Desakan ini muncul setelah meningkatnya insiden pohon tumbang akibat curah hujan tinggi disertai angin kencang dalam beberapa pekan terakhir, yang mengancam keselamatan warga dan menimbulkan kerugian material.
Salah satu insiden terbaru terjadi di kawasan Sukasari, dimana sebuah pohon besar roboh dan menimpa angkutan kota, menyebabkan kendaraan tersebut rusak parah.
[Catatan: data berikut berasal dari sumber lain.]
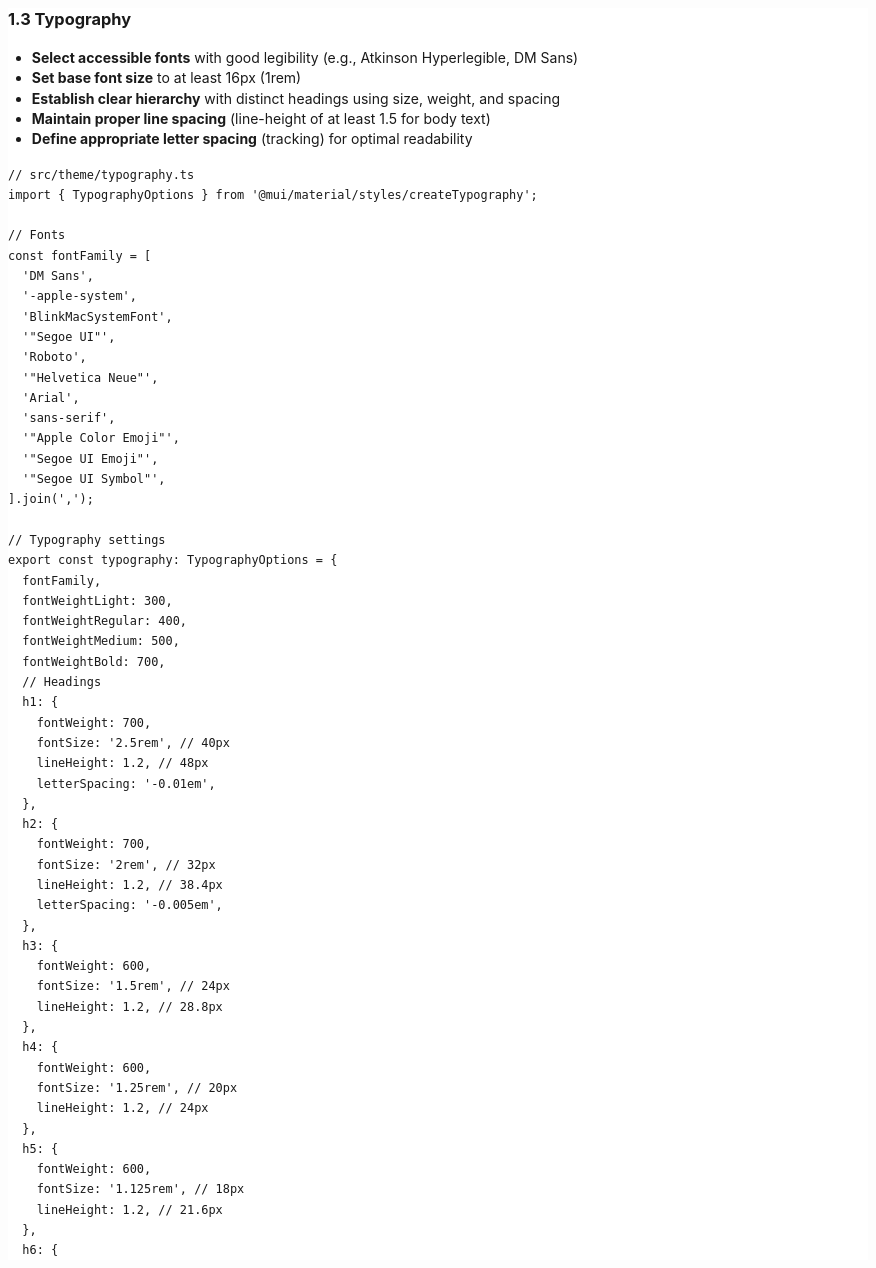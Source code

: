 
### 1.3 Typography

- **Select accessible fonts** with good legibility (e.g., Atkinson Hyperlegible, DM Sans)
- **Set base font size** to at least 16px (1rem)
- **Establish clear hierarchy** with distinct headings using size, weight, and spacing
- **Maintain proper line spacing** (line-height of at least 1.5 for body text)
- **Define appropriate letter spacing** (tracking) for optimal readability

```tsx
// src/theme/typography.ts
import { TypographyOptions } from '@mui/material/styles/createTypography';

// Fonts
const fontFamily = [
  'DM Sans',
  '-apple-system',
  'BlinkMacSystemFont',
  '"Segoe UI"',
  'Roboto',
  '"Helvetica Neue"',
  'Arial',
  'sans-serif',
  '"Apple Color Emoji"',
  '"Segoe UI Emoji"',
  '"Segoe UI Symbol"',
].join(',');

// Typography settings
export const typography: TypographyOptions = {
  fontFamily,
  fontWeightLight: 300,
  fontWeightRegular: 400,
  fontWeightMedium: 500,
  fontWeightBold: 700,
  // Headings
  h1: {
    fontWeight: 700,
    fontSize: '2.5rem', // 40px
    lineHeight: 1.2, // 48px
    letterSpacing: '-0.01em',
  },
  h2: {
    fontWeight: 700,
    fontSize: '2rem', // 32px
    lineHeight: 1.2, // 38.4px
    letterSpacing: '-0.005em',
  },
  h3: {
    fontWeight: 600,
    fontSize: '1.5rem', // 24px
    lineHeight: 1.2, // 28.8px
  },
  h4: {
    fontWeight: 600,
    fontSize: '1.25rem', // 20px
    lineHeight: 1.2, // 24px
  },
  h5: {
    fontWeight: 600,
    fontSize: '1.125rem', // 18px
    lineHeight: 1.2, // 21.6px
  },
  h6: {
```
Kejadian ini menambah daftar panjang kasus pohon tumbang yang sering terjadi di Kota Bogor setiap musim penghujan.
Wakil Ketua Bidang Kebencanaan KNPI Kota Bogor, Ridwan Adi Nugraha, menegaskan pentingnya langkah antisipatif sebelum jatuh korban jiwa.
“Pemerintah perlu segera memetakan ulang pohon-pohon yang berpotensi tumbang. Banyak pohon sudah tua dan rapuh, sehingga harus ada pendataan ulang melalui pembaruan KTP pohon sebagai sistem peringatan dini,” ujar Ridwan kepada wartawan pada Senin (4/11/2025).
Ridwan Adi Nugraha juga menyoroti lemahnya kesadaran masyarakat terhadap potensi bahaya di sekitar mereka.
Menurutnya, edukasi publik perlu diperkuat agar warga memahami risiko yang muncul saat beraktivitas di sekitar pohon berisiko tinggi.
“Sosialisasi harus diperkuat, terutama di daerah yang sering terjadi pohon tumbang. Warga perlu diingatkan agar tidak memarkir kendaraan atau beraktivitas dibawah pohon berisiko tinggi,” tambahnya.